On the Second Dipole Moment of Dirac’s Particle

Abstract

An analysis is presented of the possible existence of the second anomalous dipole moment of Dirac’s particle next to the one associated with the angular momentum. It includes a discussion why, in spite of his own derivation, Dirac has doubted about its relevancy. It is shown why since then it has been overlooked and why it has vanished from leading textbooks. A critical survey is given on the reasons of its reject, including the failure of attempts to measure and the perceived violations of time reversal symmetry and charge–parity symmetry. It is emphasized that the anomalous electric dipole moment of the pointlike electron (AEDM) is fundamentally different from the quantum field type electric dipole moment of an electron (eEDM) as defined in the standard model of particle physics. The analysis has resulted into the identification of a third type Dirac particle, next to the electron type and the Majorana particle. It is shown that, unlike as in the case of the electron type, its second anomalous dipole moment is real valued and is therefore subject to polarization in a scalar potential field. Examples are given that it may have a possible impact in the nuclear domain and in the gravitational domain.

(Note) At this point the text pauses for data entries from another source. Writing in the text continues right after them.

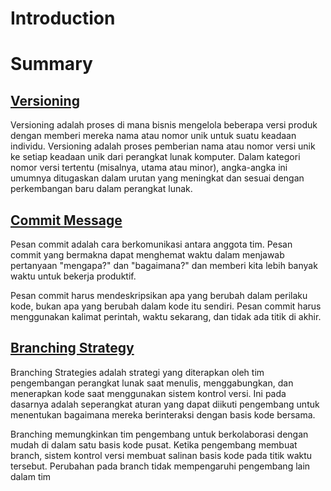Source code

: # Introduction

# Summary

## [Versioning](/versioning.md)

Versioning adalah proses di mana bisnis mengelola beberapa versi produk dengan memberi mereka nama atau nomor unik untuk suatu keadaan individu. Versioning adalah proses pemberian nama atau nomor versi unik ke setiap keadaan unik dari perangkat lunak komputer. Dalam kategori nomor versi tertentu (misalnya, utama atau minor), angka-angka ini umumnya ditugaskan dalam urutan yang meningkat dan sesuai dengan perkembangan baru dalam perangkat lunak.

## [Commit Message](/commit_message.md)

Pesan commit adalah cara berkomunikasi antara anggota tim. Pesan commit yang bermakna dapat menghemat waktu dalam menjawab pertanyaan "mengapa?" dan "bagaimana?" dan memberi kita lebih banyak waktu untuk bekerja produktif.

Pesan commit harus mendeskripsikan apa yang berubah dalam perilaku kode, bukan apa yang berubah dalam kode itu sendiri. Pesan commit harus menggunakan kalimat perintah, waktu sekarang, dan tidak ada titik di akhir.


## [Branching Strategy](/branching_strategy.md)

Branching Strategies adalah strategi yang diterapkan oleh tim pengembangan perangkat lunak saat menulis, menggabungkan, dan menerapkan kode saat menggunakan sistem kontrol versi. Ini pada dasarnya adalah seperangkat aturan yang dapat diikuti pengembang untuk menentukan bagaimana mereka berinteraksi dengan basis kode bersama.

Branching memungkinkan tim pengembang untuk berkolaborasi dengan mudah di dalam satu basis kode pusat. Ketika pengembang membuat branch, sistem kontrol versi membuat salinan basis kode pada titik waktu tersebut. Perubahan pada branch tidak mempengaruhi pengembang lain dalam tim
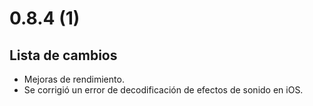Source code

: # 0.8.4 (1)

## Lista de cambios

- Mejoras de rendimiento.
- Se corrigió un error de decodificación de efectos de sonido en iOS.
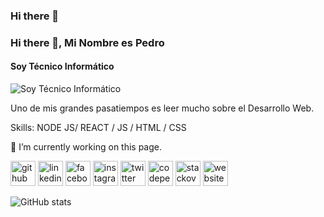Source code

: ### Hi there 👋

<!--
**HGRLatam/HGRLatam** is a ✨ _special_ ✨ repository because its `README.md` (this file) appears on your GitHub profile.

Here are some ideas to get you started:
<!--
- 🔭 I’m currently working on ...
- 🌱 I’m currently learning ...
- 👯 I’m looking to collaborate on ...
- 🤔 I’m looking for help with ...
- 💬 Ask me about ...
- 📫 How to reach me: ...
- 😄 Pronouns: ...
- ⚡ Fun fact: ...
-->
### Hi there 👋, Mi Nombre es Pedro
#### Soy Técnico Informático 
![Soy Técnico Informático ](https://cdn.pixabay.com/photo/2016/11/09/15/27/dna-1811955_960_720.jpg)

Uno de mis grandes pasatiempos es leer mucho sobre el Desarrollo Web.

Skills: NODE JS/ REACT / JS / HTML / CSS

🔭 I’m currently working on this page. 

[<img src='https://cdn.jsdelivr.net/npm/simple-icons@3.0.1/icons/github.svg' alt='github' height='40'>](https://github.com/HGRLatAm)  [<img src='https://cdn.jsdelivr.net/npm/simple-icons@3.0.1/icons/linkedin.svg' alt='linkedin' height='40'>](https://www.linkedin.com/in/HGRLatAm/)  [<img src='https://cdn.jsdelivr.net/npm/simple-icons@3.0.1/icons/facebook.svg' alt='facebook' height='40'>](https://www.facebook.com/HGRLatAm)  [<img src='https://cdn.jsdelivr.net/npm/simple-icons@3.0.1/icons/instagram.svg' alt='instagram' height='40'>](https://www.instagram.com/HGRLatAm/)  [<img src='https://cdn.jsdelivr.net/npm/simple-icons@3.0.1/icons/twitter.svg' alt='twitter' height='40'>](https://twitter.com/HGRLatAm)  [<img src='https://cdn.jsdelivr.net/npm/simple-icons@3.0.1/icons/codepen.svg' alt='codepen' height='40'>](https://codepen.io/HGRLatAm)  [<img src='https://cdn.jsdelivr.net/npm/simple-icons@3.0.1/icons/stackoverflow.svg' alt='stackoverflow' height='40'>](https://stackoverflow.com/users/HGRLatAm)  [<img src='https://cdn.jsdelivr.net/npm/simple-icons@3.0.1/icons/icloud.svg' alt='website' height='40'>](www.hgrlatam.com)  

![GitHub stats](https://github-readme-stats.vercel.app/api?username=HGRLatAm&show_icons=true)  
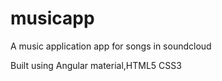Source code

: # musicapp

A music application app for songs in soundcloud

Built using Angular material,HTML5 CSS3 
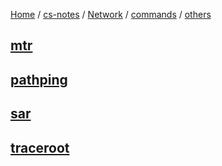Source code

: [Home](https://mengxianbin.github.io) /
[cs-notes](https://mengxianbin.github.io/cs-notes/site) /
[Network](https://mengxianbin.github.io/cs-notes/site/Network) /
[commands](https://mengxianbin.github.io/cs-notes/site/Network/commands) /
[others](https://mengxianbin.github.io/cs-notes/site/Network/commands/others)

## [mtr](https://mengxianbin.github.io/cs-notes/site/Network/commands/others/mtr)

## [pathping](https://mengxianbin.github.io/cs-notes/site/Network/commands/others/pathping)

## [sar](https://mengxianbin.github.io/cs-notes/site/Network/commands/others/sar)

## [traceroot](https://mengxianbin.github.io/cs-notes/site/Network/commands/others/traceroot)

Appendix: Derivation of Dirac’s Anomalous Electric Dipole Moment (AEDM)

The aim in this “Appendix” is to give a refreshment of Dirac’s analysis that has resulted into the conclusion that a Dirac particle, in this “Appendix” not necessarily an electron, possesses two anomalous dipole moments, both purely quantum mechanical in nature. It is a generalization, though, with respect to two aspects. The first one is showing its relevancy beyond electromagnetism and the second one is showing a second option for Dirac’s decomposition of the squared Einsteinean energy expression, thereby revealing a fundamental difference in the properties of the second anomalous dipole moment. To symmetrise the analysis, exclusively within the scope of this “Appendix”, the Hawking metric \(( + ,\; + ,\; + ,\; + )\) for (\({\text{i}}ct,\;x,\,y,\;z\)), \({\text{i}} = \sqrt { - 1}\) will be adopted and justified later by showing that the final result is the same as in the conventional metric \(( - ,\; + ,\; + ,\; + )\) for (\(ct,\;x,\;y,\;z\)_).

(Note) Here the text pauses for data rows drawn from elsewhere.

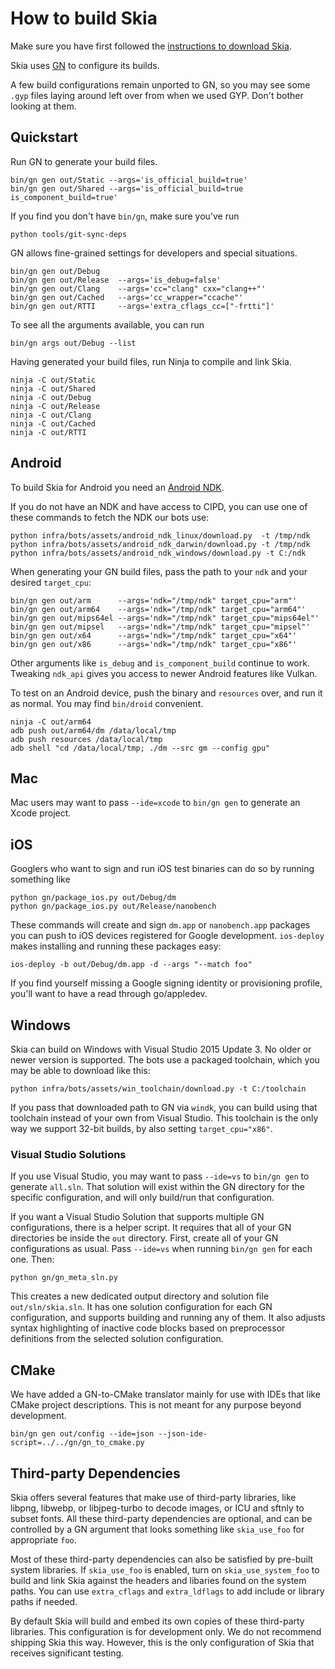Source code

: How to build Skia
=================

Make sure you have first followed the [instructions to download
Skia](./download).

Skia uses [GN](https://chromium.googlesource.com/chromium/src/tools/gn/) to
configure its builds.

A few build configurations remain unported to GN, so you may see some `.gyp`
files laying around left over from when we used GYP.  Don't bother looking at
them.

Quickstart
----------

Run GN to generate your build files.

    bin/gn gen out/Static --args='is_official_build=true'
    bin/gn gen out/Shared --args='is_official_build=true is_component_build=true'

If you find you don't have `bin/gn`, make sure you've run

    python tools/git-sync-deps

GN allows fine-grained settings for developers and special situations.

    bin/gn gen out/Debug
    bin/gn gen out/Release  --args='is_debug=false'
    bin/gn gen out/Clang    --args='cc="clang" cxx="clang++"'
    bin/gn gen out/Cached   --args='cc_wrapper="ccache"'
    bin/gn gen out/RTTI     --args='extra_cflags_cc=["-frtti"]'

To see all the arguments available, you can run

    bin/gn args out/Debug --list

Having generated your build files, run Ninja to compile and link Skia.

    ninja -C out/Static
    ninja -C out/Shared
    ninja -C out/Debug
    ninja -C out/Release
    ninja -C out/Clang
    ninja -C out/Cached
    ninja -C out/RTTI

Android
-------

To build Skia for Android you need an [Android
NDK](https://developer.android.com/ndk/index.html).

If you do not have an NDK and have access to CIPD, you
can use one of these commands to fetch the NDK our bots use:

    python infra/bots/assets/android_ndk_linux/download.py  -t /tmp/ndk
    python infra/bots/assets/android_ndk_darwin/download.py -t /tmp/ndk
    python infra/bots/assets/android_ndk_windows/download.py -t C:/ndk

When generating your GN build files, pass the path to your `ndk` and your
desired `target_cpu`:

    bin/gn gen out/arm      --args='ndk="/tmp/ndk" target_cpu="arm"'
    bin/gn gen out/arm64    --args='ndk="/tmp/ndk" target_cpu="arm64"'
    bin/gn gen out/mips64el --args='ndk="/tmp/ndk" target_cpu="mips64el"'
    bin/gn gen out/mipsel   --args='ndk="/tmp/ndk" target_cpu="mipsel"'
    bin/gn gen out/x64      --args='ndk="/tmp/ndk" target_cpu="x64"'
    bin/gn gen out/x86      --args='ndk="/tmp/ndk" target_cpu="x86"'

Other arguments like `is_debug` and `is_component_build` continue to work.
Tweaking `ndk_api` gives you access to newer Android features like Vulkan.

To test on an Android device, push the binary and `resources` over,
and run it as normal.  You may find `bin/droid` convenient.

    ninja -C out/arm64
    adb push out/arm64/dm /data/local/tmp
    adb push resources /data/local/tmp
    adb shell "cd /data/local/tmp; ./dm --src gm --config gpu"

Mac
---

Mac users may want to pass `--ide=xcode` to `bin/gn gen` to generate an Xcode project.

iOS
---

Googlers who want to sign and run iOS test binaries can do so by running something like

    python gn/package_ios.py out/Debug/dm
    python gn/package_ios.py out/Release/nanobench

These commands will create and sign `dm.app` or `nanobench.app` packages you
can push to iOS devices registered for Google development.  `ios-deploy` makes
installing and running these packages easy:

    ios-deploy -b out/Debug/dm.app -d --args "--match foo"

If you find yourself missing a Google signing identity or provisioning profile,
you'll want to have a read through go/appledev.

Windows
-------

Skia can build on Windows with Visual Studio 2015 Update 3.  No older or newer
version is supported. The bots use a packaged toolchain, which you may be able
to download like this:

    python infra/bots/assets/win_toolchain/download.py -t C:/toolchain

If you pass that downloaded path to GN via `windk`, you can build using that
toolchain instead of your own from Visual Studio.  This toolchain is the only
way we support 32-bit builds, by also setting `target_cpu="x86"`.

### Visual Studio Solutions

If you use Visual Studio, you may want to pass `--ide=vs` to `bin/gn gen` to
generate `all.sln`.  That solution will exist within the GN directory for the
specific configuration, and will only build/run that configuration.

If you want a Visual Studio Solution that supports multiple GN configurations,
there is a helper script. It requires that all of your GN directories be inside
the `out` directory. First, create all of your GN configurations as usual.
Pass `--ide=vs` when running `bin/gn gen` for each one. Then:

    python gn/gn_meta_sln.py

This creates a new dedicated output directory and solution file
`out/sln/skia.sln`. It has one solution configuration for each GN configuration,
and supports building and running any of them. It also adjusts syntax highlighting
of inactive code blocks based on preprocessor definitions from the selected
solution configuration.

CMake
-----

We have added a GN-to-CMake translator mainly for use with IDEs that like CMake
project descriptions.  This is not meant for any purpose beyond development.

    bin/gn gen out/config --ide=json --json-ide-script=../../gn/gn_to_cmake.py

Third-party Dependencies
------------------------

Skia offers several features that make use of third-party libraries, like
libpng, libwebp, or libjpeg-turbo to decode images, or ICU and sftnly to subset
fonts.  All these third-party dependencies are optional, and can be controlled
by a GN argument that looks something like `skia_use_foo` for appropriate
`foo`.

Most of these third-party dependencies can also be satisfied by pre-built
system libraries.  If `skia_use_foo` is enabled, turn on `skia_use_system_foo`
to build and link Skia against the headers and libaries found on the system
paths.  You can use `extra_cflags` and `extra_ldflags` to add include or
library paths if needed.

By default Skia will build and embed its own copies of these third-party
libraries.  This configuration is for development only.  We do not recommend
shipping Skia this way.  However, this is the only configuration of Skia that
receives significant testing.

It all starts from the Einsteinean energy expression of a generic free moving particle with rest mass \(m_{0} .\) This reads as,

$$ E_{W} = \sqrt {(m_{0} c^{2} )^{2} + (c\left| {\mathbf{p}} \right|)^{2} } , $$

(41)

in which p is the three-vector momentum (\({\text{d}}s/{\text{d}}t,\) not be confused with the four-vector momentum _p). Under adoption of the Hawking metric

$$ E_{W}^{2} = - p_{00}^{2} c^{2} = (m_{0} c^{2} )^{2} + c^{2} p_{1}^{2} + c^{2} p_{2}^{2} + c^{2} p_{3}^{2} , $$

(42)

which can be normalized as,

$$ p^{\prime 2}_{00} + p^{\prime 2}_{1} + p^{\prime 2}_{2} + p^{\prime 2}_{3} + 1 = 0;\quad p^{\prime}_{\upmu } = \frac{{p_{\upmu } }}{{m_{0} c}}. $$

(43)

As long as the temporal dimension is included, the bold italic notation for the vector p will be maintained.

Note: in the Hawking metric, time shows up as an imaginary quantity [29]. The merit of it is the full symmetry over the four dimensions as shown by (43). In most textbooks a preference is given to real time, hence a metric \(( - ,\, + ,\, + ,\, + )\) for (\(ct,\;x,\;y,\;z\)). Perkins [30] prefers the Hawking metric. As will be shown, it simplifies Dirac’s analysis substantially. The main difference is the notation \(p^{\prime}_{00}\) for the temporal momentum instead of \(p^{\prime}_{0} ,\) in which \(p^{\prime 2}_{00} = - p^{\prime 2}_{0} .\)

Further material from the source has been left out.